TASK DETAILS →
Your task is to set down the line containing "RestFul подключенный к базе данных" and every later line of the entries, word for word, including the last.

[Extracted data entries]
• • • • •

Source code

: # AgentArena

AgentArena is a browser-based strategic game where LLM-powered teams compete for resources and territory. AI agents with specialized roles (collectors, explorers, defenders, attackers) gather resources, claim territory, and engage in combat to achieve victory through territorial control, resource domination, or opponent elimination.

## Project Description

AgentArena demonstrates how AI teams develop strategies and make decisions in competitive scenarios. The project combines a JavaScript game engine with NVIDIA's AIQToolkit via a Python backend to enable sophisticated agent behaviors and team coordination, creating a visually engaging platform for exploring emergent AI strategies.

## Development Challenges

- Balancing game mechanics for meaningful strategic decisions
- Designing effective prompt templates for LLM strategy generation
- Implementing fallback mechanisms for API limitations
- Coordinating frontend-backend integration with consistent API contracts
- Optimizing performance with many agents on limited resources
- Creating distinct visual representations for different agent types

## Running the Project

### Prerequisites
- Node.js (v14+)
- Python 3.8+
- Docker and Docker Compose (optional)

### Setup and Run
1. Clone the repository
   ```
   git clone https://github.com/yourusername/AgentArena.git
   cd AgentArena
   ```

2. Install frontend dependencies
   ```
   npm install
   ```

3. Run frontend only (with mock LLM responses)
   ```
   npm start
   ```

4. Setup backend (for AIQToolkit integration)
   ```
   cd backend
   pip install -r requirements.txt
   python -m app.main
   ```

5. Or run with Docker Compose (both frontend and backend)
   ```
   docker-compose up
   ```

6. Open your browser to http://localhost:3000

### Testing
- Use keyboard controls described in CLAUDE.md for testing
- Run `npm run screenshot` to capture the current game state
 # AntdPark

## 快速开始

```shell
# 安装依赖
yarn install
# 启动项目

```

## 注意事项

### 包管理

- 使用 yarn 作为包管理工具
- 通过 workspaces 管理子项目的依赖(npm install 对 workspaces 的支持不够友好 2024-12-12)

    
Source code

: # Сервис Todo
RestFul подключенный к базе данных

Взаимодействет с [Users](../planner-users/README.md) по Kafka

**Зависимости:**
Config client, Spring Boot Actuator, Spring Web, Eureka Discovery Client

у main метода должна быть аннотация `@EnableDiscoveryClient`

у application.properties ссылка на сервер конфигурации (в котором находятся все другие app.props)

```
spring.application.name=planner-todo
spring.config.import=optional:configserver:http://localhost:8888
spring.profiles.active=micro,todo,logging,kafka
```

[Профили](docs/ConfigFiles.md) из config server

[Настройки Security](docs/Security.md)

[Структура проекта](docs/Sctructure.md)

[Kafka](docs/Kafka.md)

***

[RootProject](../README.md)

• • • • •

EXPECTED ANSWER →
RestFul подключенный к базе данных

Взаимодействет с [Users](../planner-users/README.md) по Kafka

**Зависимости:**
Config client, Spring Boot Actuator, Spring Web, Eureka Discovery Client

у main метода должна быть аннотация `@EnableDiscoveryClient`

у application.properties ссылка на сервер конфигурации (в котором находятся все другие app.props)

```
spring.application.name=planner-todo
spring.config.import=optional:configserver:http://localhost:8888
spring.profiles.active=micro,todo,logging,kafka
```

[Профили](docs/ConfigFiles.md) из config server

[Настройки Security](docs/Security.md)

[Структура проекта](docs/Sctructure.md)

[Kafka](docs/Kafka.md)

***

[RootProject](../README.md)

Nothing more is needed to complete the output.